05-11-2018, 21:44:12
(01-09-2018, 14:26:03)MarwPL napisał(a):Zawsze miałam problem z cytowaniem postu(01-09-2018, 00:07:47)Wonder_Woman napisał(a): Mam wrażenie, że spośród moich znajomych tylko ja mam długi. Czuję się wyobcowana jak jakiś kosmita. Wszystkie moje koleżanki gadają o fryzjerach, ubraniach, kinach itp., a ja tylko myślę, czy starczy mi na chleb do końca miesiąca Nie mówiąc o wyjazdach i wakacjach
Smutek i żal
Jesteś w błędzie.
Na 100% masz w swoim otoczeniu ludzi w podobnej sytuacji jak Ty, tylko są to osoby które nie okazują swojej sytuacji na zewnątrz, a wręcz przeciwnie nadal się zadłużają aby wyglądać na normalnie funkcjonujących finansowo w oczach rodziny, znajomych czy sąsiadów.
Bardzo wiele osób kreujących się na bardzo majętnych już jest na dnie nie mając świadomości o tym.
(01-09-2018, 13:23:27)Mariuszd37 napisał(a): Czuje ze te dlugi zabrały mi radość życia, tylko o tym myślę, jakbym miał zagrożenie pożarem.
Ciężko wrócić do radości z weekendu, z bawienia się z dzieckiem, nawet sprzątania w domku.

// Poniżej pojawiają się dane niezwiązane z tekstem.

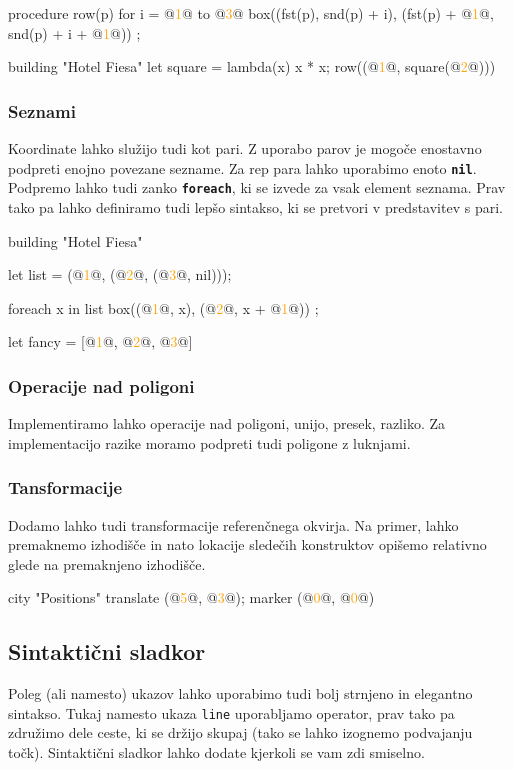 \documentclass{article}
\newcommand\Num[1]{\textcolor{orange}{#1}}
\newcommand\Keyword[1]{{\textbf{\texttt{#1}}}}
\newcommand\Fun[1]{{\texttt{#1}}}
\begin{document}
\begin{CITY}
  procedure row(p) {
    for i = @\Num{1}@ to @\Num{3}@ {
      box((fst(p), snd(p) + i), (fst(p) + @\Num{1}@, snd(p) + i + @\Num{1}@))
    }
  };

  building "Hotel Fiesa" {
    let square = lambda(x) {x * x};
    row((@\Num{1}@, square(@\Num{2}@)))
  }
\end{CITY}

\subsubsection{Seznami}
Koordinate lahko služijo tudi kot pari.
Z uporabo parov je mogoče enostavno podpreti enojno povezane sezname.
Za rep para lahko uporabimo enoto \Keyword{nil}.
Podpremo lahko tudi zanko \Keyword{foreach}, ki se izvede za vsak element seznama.
Prav tako pa lahko definiramo tudi lepšo sintakso, ki se pretvori v predstavitev s pari.

\begin{CITY}
  building "Hotel Fiesa" {
    let list = (@\Num{1}@, (@\Num{2}@, (@\Num{3}@, nil)));

    foreach x in list {
      box((@\Num{1}@, x), (@\Num{2}@, x + @\Num{1}@))
    };

    let fancy = [@\Num{1}@, @\Num{2}@, @\Num{3}@]
  }
\end{CITY}

\subsubsection{Operacije nad poligoni}
Implementiramo lahko operacije nad poligoni, unijo, presek, razliko.
Za implementacijo razike moramo podpreti tudi poligone z luknjami.

\subsubsection{Tansformacije}
Dodamo lahko tudi transformacije referenčnega okvirja.
Na primer, lahko premaknemo izhodišče in nato lokacije sledečih konstruktov opišemo relativno glede na premaknjeno izhodišče.

\begin{CITY}
  city "Positions" {
    translate (@\Num{5}@, @\Num{3}@);
    marker (@\Num{0}@, @\Num{0}@)
  }
\end{CITY}

\subsection{Sintaktični sladkor}
Poleg (ali namesto) ukazov lahko uporabimo tudi bolj strnjeno in elegantno sintakso.
Tukaj namesto ukaza \Fun{line} uporabljamo operator, prav tako pa združimo dele ceste, ki se držijo skupaj (tako se lahko izognemo podvajanju točk).
Sintaktični sladkor lahko dodate kjerkoli se vam zdi smiselno.
\end{document}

Na nic nie stać, ciągły strach jak ktoś zadzwoni...a to jehowi byli.
Na początek podpis sam z sobą cyrograf:
"Nigdy więcej nie wezmę chwilówki czy pożyczki w parabanku".
Kolega ma rację odnośnie "wyglądu" innych . Każdy tylko udaje bogacza. Ja kiedyś chciałam by każdy tak myślał i mi zazdrościł i się zadłużyłam :na dzień dzisiejszy wszystko spłacone, zostały sprawy sporne- których nie uznaję! Na tę chwilę pracuję dużo i na tyle ciężko, że po pół roku mogłabym postawić dom, ale oddaję wszystko na radości rodziny która nawet nie wiedziała, że mam długi. Ubiegam pytania -nie, nie powiedziałam rodzinie czekam, aż ktoś przyjdzie czy mąż ze skrzynki wyciągnie list i wtedy mu powiem "a co mnie to obchodzi jakie głupoty piszą ???"